ABSTRACT VIEW
TOWARDS A MORE EFFICIENT IMPLEMENTATION OF TEACH-BACK IN THE TEACHING OF ARTIFICIAL INTELLIGENCE
G. Kovács, S.S. Al-Azzawi, H. Mokayed, M. Liwicki
Luleå University of Technology (SWEDEN)
Following its initial use in health care, where teach-back was applied to probe patient understanding of their treatment or medication management, teach-back also found its way to higher education. Here, the meaning of teach-back was extended to also include the case where students are teaching back to their classmates the concepts and topics covered during the course. The resulting method was first applied in the humanities, for self-assessment and to enhance student engagement. In our earlier work, we implemented teach-back in STEM (Science, Engineering and Mathematics), as part of an introductory course about Artificial Intelligence (AI), and coupled its use with group work. After this initial implementation, the results were encouraging both in terms of passing rates and student feedback. Based on this experience, we extended the teach-back method by making it mandatory for one session, and by providing students with more scaffolding in the form of detailed suggestions about how they can engage in the process. Furthermore, we have refined the questionnaire for evaluating student opinion about teach-back and collected more qualitative data about how students perceive its implementation. Lastly, we also applied the method in a self-paced, distance learning version of the course with a larger student cohort.

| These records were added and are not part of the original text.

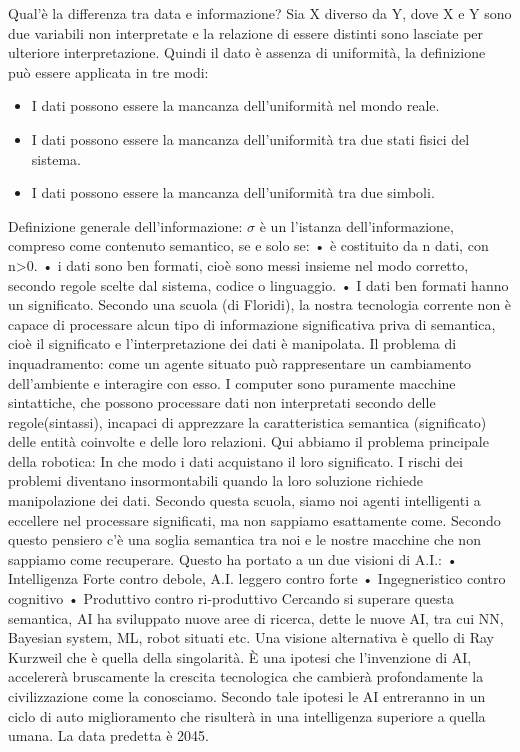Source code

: \documentclass[11pt, a4page, twocolumn]{article}
\begin{document}
Qual’è la differenza tra data e informazione? Sia X diverso da Y, dove X e Y sono due variabili non interpretate e la relazione di essere distinti sono lasciate per ulteriore interpretazione. Quindi il dato è assenza di uniformità, la definizione può essere applicata in tre modi:
\begin{itemize}
    \item I dati possono essere la mancanza dell’uniformità nel mondo reale.
    \item I dati possono essere la mancanza dell’uniformità tra due stati fisici del sistema.
    \item I dati possono essere la mancanza dell’uniformità  tra due simboli.
\end{itemize}
Definizione generale dell’informazione: $\sigma$ è un l’istanza dell’informazione, compreso come contenuto semantico, se e solo se:
    • è costituito da n dati, con n>0.
    • i dati sono ben formati, cioè sono messi insieme nel modo corretto, secondo regole scelte dal sistema, codice o linguaggio.
    • I dati ben formati hanno un significato.
Secondo una scuola (di Floridi), la nostra tecnologia corrente non è capace di processare alcun tipo di informazione significativa priva di semantica, cioè il significato e l’interpretazione dei dati è manipolata. 
Il problema di inquadramento: come un agente situato può rappresentare un cambiamento dell’ambiente e interagire con esso. I computer sono puramente macchine sintattiche, che possono processare dati non interpretati secondo delle regole(sintassi), incapaci di apprezzare la caratteristica semantica (significato) delle entità coinvolte e delle loro relazioni.
Qui abbiamo il problema principale della robotica: In che modo i dati acquistano il loro significato.
I rischi dei problemi diventano insormontabili quando la loro soluzione richiede manipolazione dei dati. Secondo questa scuola, siamo noi agenti intelligenti a eccellere nel processare significati, ma non sappiamo esattamente come. Secondo questo pensiero c’è una soglia semantica tra noi e le nostre macchine che non sappiamo come recuperare.
Questo ha portato a un due visioni di A.I.:
    • Intelligenza Forte contro debole, A.I. leggero contro forte
    • Ingegneristico contro cognitivo
    • Produttivo contro ri-produttivo
Cercando si superare questa semantica, AI ha sviluppato nuove aree di ricerca, dette le nuove AI, tra cui NN, Bayesian system, ML, robot situati etc. 
Una visione alternativa è quello di Ray Kurzweil che è quella della singolarità. È una ipotesi che l’invenzione di AI, accelererà bruscamente la crescita tecnologica che cambierà profondamente la civilizzazione come la conosciamo. Secondo tale ipotesi le AI entreranno in un ciclo di auto miglioramento che risulterà in una intelligenza superiore a quella umana. La data predetta è 2045.
\end{document}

In this paper, we will describe how we developed and implemented the teach-back method in our courses and evaluate the outcomes of this practice. This evaluation includes examining the summary reports written by students about their learning process, the results of oral examinations, and the results of the course evaluation questionnaire. Course development work at our university includes an evaluation questionnaire that course-responsibles are required to share with the students after each iteration of their courses. Here, we added to the standard evaluation form eight questions specific to the implementation of teach-back. With these questions, we intended to measure student opinions about our method and implementation in terms of student engagement, understanding, retention, confidence, and their opinion on different options for engaging in teach-back. The course evaluation and course outcomes show teach-back having a positive impact on students, with most students agreeing to various degrees that teach-back is an engaging activity which increased their understanding and retention of the material. Moreover, most students who filled out the questionnaire self-reported that they continued to participate in teach-back beyond the one mandatory session. Based on our experience, however, we also found possible improvements to be implemented, which we will outline in the closing section of our paper.

Keywords: Student Support and Motivation, Collaborative and Problem-based Learning, Active and Experiential Learning, Student engagement, Teaching AI, Peer Discussion.